High school district Superintendent Nellie Meyer said the district has "expressed interest" in developing Shenandoah along with several other large properties big enough to house a high school, but that's about it. The district has yet to talk directly to Army officials about a potential purchase agreement.
Costs are likely going to be a big problem for the high school district. The Army is looking to make a hefty profit off the sale of Shenandoah, which will go toward paying off debts incurred from other housing investments elsewhere in the state. Instead of following normal rules that give local agencies a chance to acquire surplus federal property for public uses at no cost, the Army received a special exemption and can go straight to a public sale of the property, according to a city staff report. In other words, any buyer is going to pay fair market value for the land.

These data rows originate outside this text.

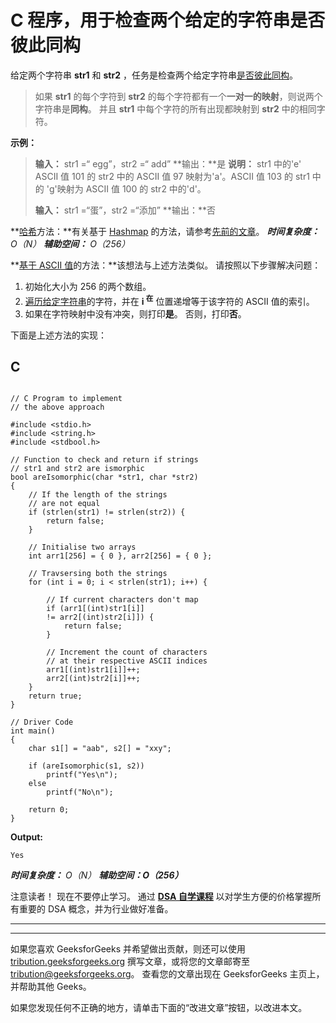 # C 程序，用于检查两个给定的字符串是否彼此同构

给定两个字符串 **str1** 和 **str2** ，任务是检查两个给定字符串[是否彼此同构](https://www.geeksforgeeks.org/check-if-two-given-strings-are-isomorphic-to-each-other/)。

> 如果 **str1** 的每个字符到 **str2** 的每个字符都有一个**一对一的映射**，则说两个字符串是**同构**。 并且 **str1** 中每个字符的所有出现都映射到 **str2** 中的相同字符。

**示例：**

> **输入：** str1 =“ egg”，str2 =“ add”
> **输出：**是
> **说明：**
> str1 中的'e' ASCII 值 101 的 str2 中的 ASCII 值 97 映射为'a'。ASCII 值 103 的 str1 中的
> 'g'映射为 ASCII 值 100 的 str2 中的'd'。
> 
> **输入：** str1 =“蛋”，str2 =“添加”
> **输出：**否

**[哈希](http://www.geeksforgeeks.org/hashing-data-structure/)方法：**有关基于 [Hashmap](http://www.geeksforgeeks.org/java-util-hashmap-in-java/) 的方法，请参考[先前的文章](https://www.geeksforgeeks.org/check-if-two-given-strings-are-isomorphic-to-each-other/)。
***时间复杂度：** O（N）
**辅助空间：** O（256）*

**[基于 ASCII 值](https://en.wikipedia.org/wiki/ASCII#Character_order)的方法：**该想法与上述方法类似。 请按照以下步骤解决问题：

1.  初始化大小为 256 的两个数组。
2.  [遍历给定字符串](https://www.geeksforgeeks.org/iterate-over-characters-of-a-string-in-python/)的字符，并在 **i <sup>在</sup>** 位置递增等于该字符的 ASCII 值的索引。
3.  如果在字符映射中没有冲突，则打印**是**。 否则，打印**否**。

下面是上述方法的实现：

## C

```

// C Program to implement 
// the above approach 

#include <stdio.h> 
#include <string.h> 
#include <stdbool.h> 

// Function to check and return if strings 
// str1 and str2 are ismorphic 
bool areIsomorphic(char *str1, char *str2) 
{ 
    // If the length of the strings 
    // are not equal 
    if (strlen(str1) != strlen(str2)) { 
        return false; 
    } 

    // Initialise two arrays 
    int arr1[256] = { 0 }, arr2[256] = { 0 }; 

    // Travsersing both the strings 
    for (int i = 0; i < strlen(str1); i++) { 

        // If current characters don't map 
        if (arr1[(int)str1[i]]  
        != arr2[(int)str2[i]]) { 
            return false; 
        } 

        // Increment the count of characters 
        // at their respective ASCII indices 
        arr1[(int)str1[i]]++; 
        arr2[(int)str2[i]]++; 
    } 
    return true; 
} 

// Driver Code 
int main() 
{ 
    char s1[] = "aab", s2[] = "xxy"; 

    if (areIsomorphic(s1, s2)) 
        printf("Yes\n"); 
    else
        printf("No\n"); 

    return 0; 
} 

```

**Output:**

```
Yes

```

***时间复杂度：** O（N）
**辅助空间：O（256）***

注意读者！ 现在不要停止学习。 通过 [**DSA 自学课程**](https://practice.geeksforgeeks.org/courses/dsa-self-paced?utm_source=geeksforgeeks&utm_medium=article&utm_campaign=gfg_article_dsa_content_bottom) 以对学生方便的价格掌握所有重要的 DSA 概念，并为行业做好准备。

* * *

* * *

如果您喜欢 GeeksforGeeks 并希望做出贡献，则还可以使用 [tribution.geeksforgeeks.org](https://contribute.geeksforgeeks.org/) 撰写文章，或将您的文章邮寄至 tribution@geeksforgeeks.org。 查看您的文章出现在 GeeksforGeeks 主页上，并帮助其他 Geeks。

如果您发现任何不正确的地方，请单击下面的“改进文章”按钮，以改进本文。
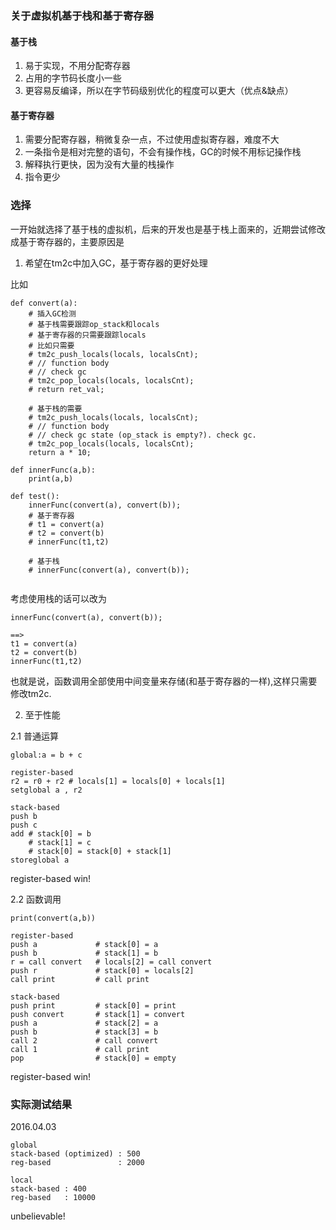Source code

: ### 关于虚拟机基于栈和基于寄存器

#### 基于栈
1. 易于实现，不用分配寄存器
2. 占用的字节码长度小一些
3. 更容易反编译，所以在字节码级别优化的程度可以更大（优点&缺点）

#### 基于寄存器
1. 需要分配寄存器，稍微复杂一点，不过使用虚拟寄存器，难度不大
2. 一条指令是相对完整的语句，不会有操作栈，GC的时候不用标记操作栈
3. 解释执行更快，因为没有大量的栈操作
4. 指令更少


### 选择

一开始就选择了基于栈的虚拟机，后来的开发也是基于栈上面来的，近期尝试修改成基于寄存器的，主要原因是

1. 希望在tm2c中加入GC，基于寄存器的更好处理

比如
```
def convert(a):
    # 插入GC检测
    # 基于栈需要跟踪op_stack和locals
    # 基于寄存器的只需要跟踪locals
    # 比如只需要
    # tm2c_push_locals(locals, localsCnt);
    # // function body
    # // check gc
    # tm2c_pop_locals(locals, localsCnt);
    # return ret_val;
    
    # 基于栈的需要
    # tm2c_push_locals(locals, localsCnt);
    # // function body
    # // check gc state (op_stack is empty?). check gc.
    # tm2c_pop_locals(locals, localsCnt);
    return a * 10;

def innerFunc(a,b):
    print(a,b)

def test():
    innerFunc(convert(a), convert(b));
    # 基于寄存器
    # t1 = convert(a)
    # t2 = convert(b)
    # innerFunc(t1,t2)
    
    # 基于栈
    # innerFunc(convert(a), convert(b));
    
```

考虑使用栈的话可以改为
```
innerFunc(convert(a), convert(b));

==>
t1 = convert(a)
t2 = convert(b)
innerFunc(t1,t2)
```

也就是说，函数调用全部使用中间变量来存储(和基于寄存器的一样),这样只需要修改tm2c.

2. 至于性能

2.1 普通运算
```
global:a = b + c

register-based
r2 = r0 + r2 # locals[1] = locals[0] + locals[1]
setglobal a , r2

stack-based
push b
push c
add # stack[0] = b
    # stack[1] = c
    # stack[0] = stack[0] + stack[1]
storeglobal a
```
register-based win!

2.2 函数调用
```
print(convert(a,b))

register-based
push a             # stack[0] = a
push b             # stack[1] = b
r = call convert   # locals[2] = call convert
push r             # stack[0] = locals[2]
call print         # call print

stack-based
push print         # stack[0] = print
push convert       # stack[1] = convert
push a             # stack[2] = a
push b             # stack[3] = b
call 2             # call convert
call 1             # call print
pop                # stack[0] = empty
```

register-based win!

### 实际测试结果

2016.04.03
```
global 
stack-based (optimized) : 500
reg-based               : 2000

local
stack-based : 400
reg-based   : 10000
```
unbelievable!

Redevelopment plans from 2015 show just how much the Army's vision for the future of Shenandoah differs from the city's goals. The Army, through the company California Military Communities LLC, proposed transforming the 17-acre site into a high-density housing complex with 1,143 units, rezoning the property for buildings up to seven stories tall and annexing it into the city of Mountain View.
Councilwoman Margaret Abe-Koga said the Army's legislative bypass to get more money from Shenandoah is "concerning," particularly when the land has so much potential, in a prime location in Mountain View and ripe for public uses like affordable housing and schools. Housing is important, she said, but the property marks a big opportunity to make a statement with all-affordable housing units and public schools.
"There's a lot of potential," she said. "It's too valuable to just say go ahead and build 1,000 market-rate units on it."
Council members generally agreed they want to work with the high school district on turning Shenandoah into a community asset, but it's unclear how they plan to get there. Councilman Lucas Ramirez said it's going to take some "creative funding" strategies to cobble together enough money to satisfy the Army, particularly when the proposed uses -- affordable housing and schools -- aren't terribly profitable.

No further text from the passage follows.